[Problem to work on]
Nothing but the records themselves, exactly as written, should appear in the reply; leave out the pictures.

Collected data:
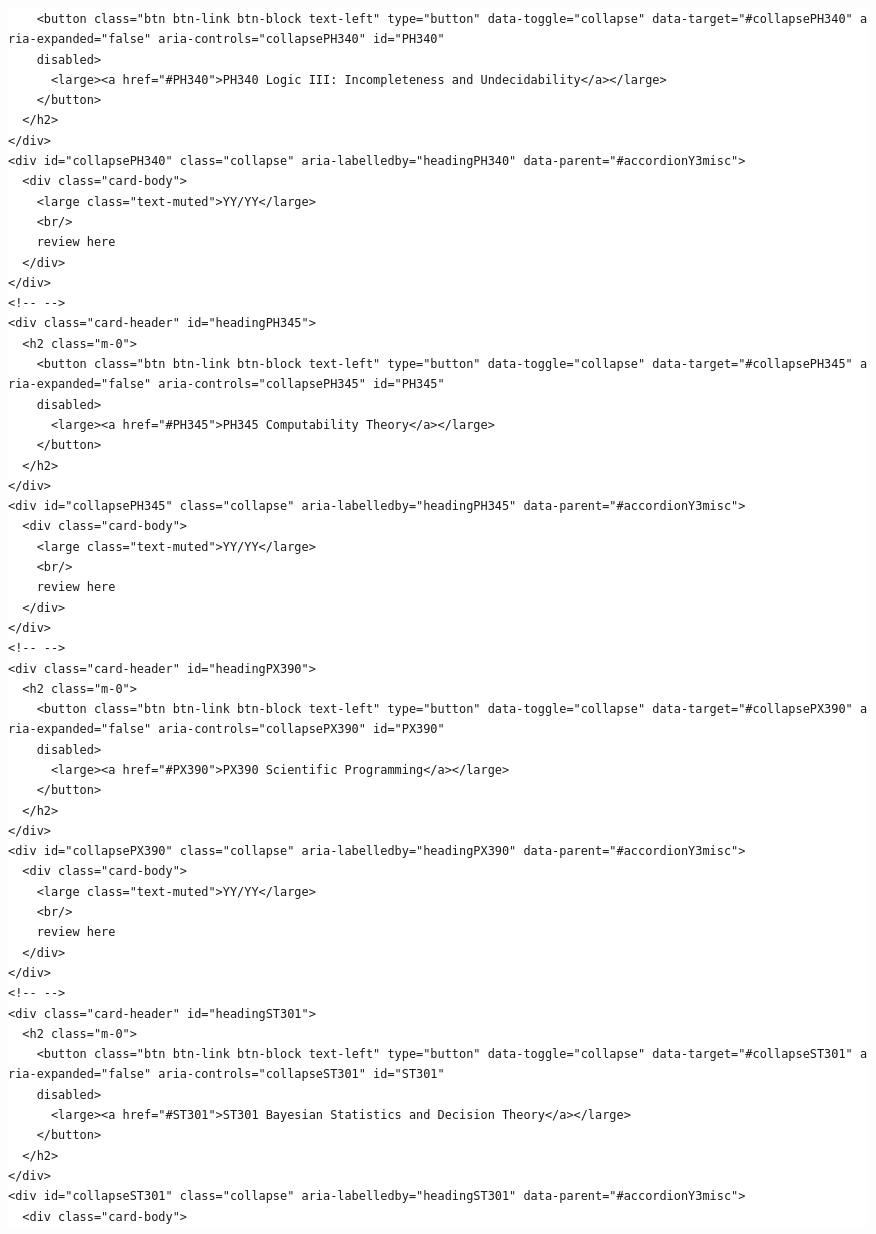         <button class="btn btn-link btn-block text-left" type="button" data-toggle="collapse" data-target="#collapsePH340" aria-expanded="false" aria-controls="collapsePH340" id="PH340"
        disabled>
          <large><a href="#PH340">PH340 Logic III: Incompleteness and Undecidability</a></large>
        </button>
      </h2>
    </div>
    <div id="collapsePH340" class="collapse" aria-labelledby="headingPH340" data-parent="#accordionY3misc">
      <div class="card-body">
        <large class="text-muted">YY/YY</large>
        <br/>
        review here
      </div>
    </div>
    <!-- -->
    <div class="card-header" id="headingPH345">
      <h2 class="m-0">
        <button class="btn btn-link btn-block text-left" type="button" data-toggle="collapse" data-target="#collapsePH345" aria-expanded="false" aria-controls="collapsePH345" id="PH345"
        disabled>
          <large><a href="#PH345">PH345 Computability Theory</a></large>
        </button>
      </h2>
    </div>
    <div id="collapsePH345" class="collapse" aria-labelledby="headingPH345" data-parent="#accordionY3misc">
      <div class="card-body">
        <large class="text-muted">YY/YY</large>
        <br/>
        review here
      </div>
    </div>
    <!-- -->
    <div class="card-header" id="headingPX390">
      <h2 class="m-0">
        <button class="btn btn-link btn-block text-left" type="button" data-toggle="collapse" data-target="#collapsePX390" aria-expanded="false" aria-controls="collapsePX390" id="PX390"
        disabled>
          <large><a href="#PX390">PX390 Scientific Programming</a></large>
        </button>
      </h2>
    </div>
    <div id="collapsePX390" class="collapse" aria-labelledby="headingPX390" data-parent="#accordionY3misc">
      <div class="card-body">
        <large class="text-muted">YY/YY</large>
        <br/>
        review here
      </div>
    </div>
    <!-- -->
    <div class="card-header" id="headingST301">
      <h2 class="m-0">
        <button class="btn btn-link btn-block text-left" type="button" data-toggle="collapse" data-target="#collapseST301" aria-expanded="false" aria-controls="collapseST301" id="ST301"
        disabled>
          <large><a href="#ST301">ST301 Bayesian Statistics and Decision Theory</a></large>
        </button>
      </h2>
    </div>
    <div id="collapseST301" class="collapse" aria-labelledby="headingST301" data-parent="#accordionY3misc">
      <div class="card-body">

[Finished task]
         <button class="btn btn-link btn-block text-left" type="button" data-toggle="collapse" data-target="#collapsePH340" aria-expanded="false" aria-controls="collapsePH340" id="PH340"
        disabled>
          <large><a href="#PH340">PH340 Logic III: Incompleteness and Undecidability</a></large>
        </button>
      </h2>
    </div>
    <div id="collapsePH340" class="collapse" aria-labelledby="headingPH340" data-parent="#accordionY3misc">
      <div class="card-body">
        <large class="text-muted">YY/YY</large>
        <br/>
        review here
      </div>
    </div>
    <!-- -->
    <div class="card-header" id="headingPH345">
      <h2 class="m-0">
        <button class="btn btn-link btn-block text-left" type="button" data-toggle="collapse" data-target="#collapsePH345" aria-expanded="false" aria-controls="collapsePH345" id="PH345"
        disabled>
          <large><a href="#PH345">PH345 Computability Theory</a></large>
        </button>
      </h2>
    </div>
    <div id="collapsePH345" class="collapse" aria-labelledby="headingPH345" data-parent="#accordionY3misc">
      <div class="card-body">
        <large class="text-muted">YY/YY</large>
        <br/>
        review here
      </div>
    </div>
    <!-- -->
    <div class="card-header" id="headingPX390">
      <h2 class="m-0">
        <button class="btn btn-link btn-block text-left" type="button" data-toggle="collapse" data-target="#collapsePX390" aria-expanded="false" aria-controls="collapsePX390" id="PX390"
        disabled>
          <large><a href="#PX390">PX390 Scientific Programming</a></large>
        </button>
      </h2>
    </div>
    <div id="collapsePX390" class="collapse" aria-labelledby="headingPX390" data-parent="#accordionY3misc">
      <div class="card-body">
        <large class="text-muted">YY/YY</large>
        <br/>
        review here
      </div>
    </div>
    <!-- -->
    <div class="card-header" id="headingST301">
      <h2 class="m-0">
        <button class="btn btn-link btn-block text-left" type="button" data-toggle="collapse" data-target="#collapseST301" aria-expanded="false" aria-controls="collapseST301" id="ST301"
        disabled>
          <large><a href="#ST301">ST301 Bayesian Statistics and Decision Theory</a></large>
        </button>
      </h2>
    </div>
    <div id="collapseST301" class="collapse" aria-labelledby="headingST301" data-parent="#accordionY3misc">
      <div class="card-body">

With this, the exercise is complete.